La necessità di regolamentare fenomeni nuovi subentra ogni qual volta gli stessi producono effetti inaspettati, ancor di più se sono di risonanza mondiale.

Il cosiddetto “Google Down” del 14 dicembre, che ha provocato il malfunzionamento di molti servizi connessi al motore di ricerca più visitato al mondo, è stato giustificato dallo stesso gigante del web come un problema di capienza di archiviazione interna; ma, come noto, le notizie su un possibile attacco hacker si sono diffuse con rapidità, interessando l’intera rete.

Analizzando le informazioni circa l’utilizzo di Google, emergono numeri impressionanti, soprattutto se si considera che, in tutto il mondo, ogni giorno, sono effettuate circa 3,5 miliardi di ricerche (Internet Live Stats) e che il sito in questione è stato visitato 62,19 miliardi di volte nel corso del 2019 (SimilarWeb). 

Questi dati lasciano senza parole, soprattutto se si riflette sul fatto che gli utenti internet nel mondo sono circa 4,5 miliardi (Report Digital 2020). 

E che dire dei servizi collegati a Google? 

Pensiamo a YouTube: qual è, a livello globale, la portata quantitativa nell’uso di tale piattaforma web?

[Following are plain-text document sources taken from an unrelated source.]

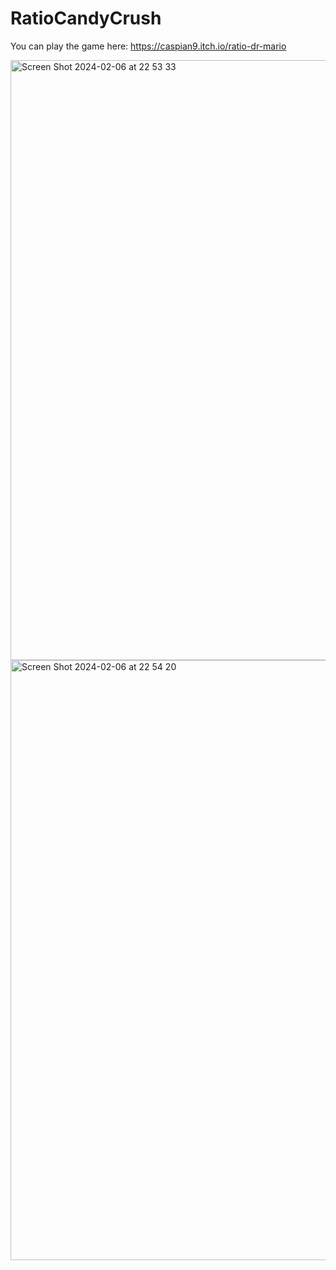 # RatioCandyCrush

You can play the game here: https://caspian9.itch.io/ratio-dr-mario

<img width="960" alt="Screen Shot 2024-02-06 at 22 53 33" src="https://github.com/Caspian-9/RatioCandyCrush/assets/55612995/32b85d95-f7ec-4afe-aebb-bdfd1ac277b2">

<img width="960" alt="Screen Shot 2024-02-06 at 22 54 20" src="https://github.com/Caspian-9/RatioCandyCrush/assets/55612995/76994d83-fb88-4bd1-840e-f7512735544d">
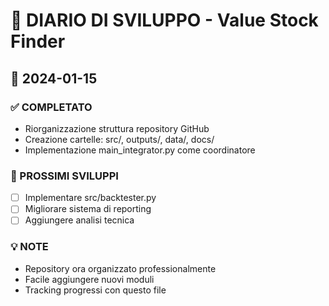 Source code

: # 🚀 DIARIO DI SVILUPPO - Value Stock Finder

## 📅 2024-01-15
### ✅ COMPLETATO
- Riorganizzazione struttura repository GitHub
- Creazione cartelle: src/, outputs/, data/, docs/
- Implementazione main_integrator.py come coordinatore

### 🔧 PROSSIMI SVILUPPI
- [ ] Implementare src/backtester.py
- [ ] Migliorare sistema di reporting
- [ ] Aggiungere analisi tecnica

### 💡 NOTE
- Repository ora organizzato professionalmente
- Facile aggiungere nuovi moduli
- Tracking progressi con questo file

Gli utenti più attivi vi caricano oltre 500 ore di video al minuto; gli utenti particolarmente appassionati di musica e altre forme di arte guardano, ogni giorno, video per oltre un miliardo di ore. Più della metà di queste visualizzazioni avviene attraverso dispositivi mobili, tanto che, in media, ogni utente trascorre più di un’ora al giorno su YouTube. Il 2018 ha segnato, inoltre, la crescita più rapida, tanto che, in questo caso, il numero di ore spese sulla piattaforma è cresciuto del 60% da un anno all’altro.

E` quindi chiaro che Google è ormai parte della nostra quotidianità, fino al punto che sembra impossibile rinunciare alla navigazione attraverso questo motore di ricerca, sia per studio che per appagare semplici curiosità. 

Quindi, la governance dell’UE ha posto l’interesse sul livello di sicurezza garantito agli utenti dai colossi digitali. Il commissario europeo per la concorrenza, la politica danese Margrethe Vestager, ha infatti presentato a Bruxelles due proposte di legge, il «Digital Markets Act» e il «Digital Services Act», che hanno un unico scopo: tutelare gli utenti, assicurando loro l’accesso a un’ampia scelta di prodotti e servizi sicuri. “Vogliamo rimettere ordine nel caos del traffico su internet”, ha sottolineato la vicepresidente Vestager. 

Come rispondono gli Stati Uniti? La federazione USA sta ancora valutando le possibili modifiche e integrazioni normative, da attuare per agire sulla responsabilità dei contenuti e sulle strategie per la concorrenza. 

In base alle nuove proposte, le aziende digitali, Google, Amazon, Facebook e Microsoft, rischiano di pagare multe pari al 10 per cento del loro fatturato, se non rispettano le regole stabilite. 

Ma vediamo, nello specifico, cosa prevede l’attuazione dei due provvedimenti europei.

Il DIGITAL SERVICE ACT è stato concepito per combattere la diffusione di contenuti discriminatori (odio razzista, omofobia, sessismo) e pedopornografici, la vendita di prodotti non in linea con le norme europee e la propaganda terroristica. Sono previste infatti sanzioni, compreso lo spacchettamento dei monopoli e la cessione di determinate attività, nei casi in cui le aziende non intervengano tempestivamente con misure a garanzia del rispetto delle norme. La Commissione Ue intende applicare tali norme ai principali fornitori dei servizi di piattaforme più inclini a ricorrere a pratiche sleali, come i motori di ricerca, i social network o i servizi di intermediazione online.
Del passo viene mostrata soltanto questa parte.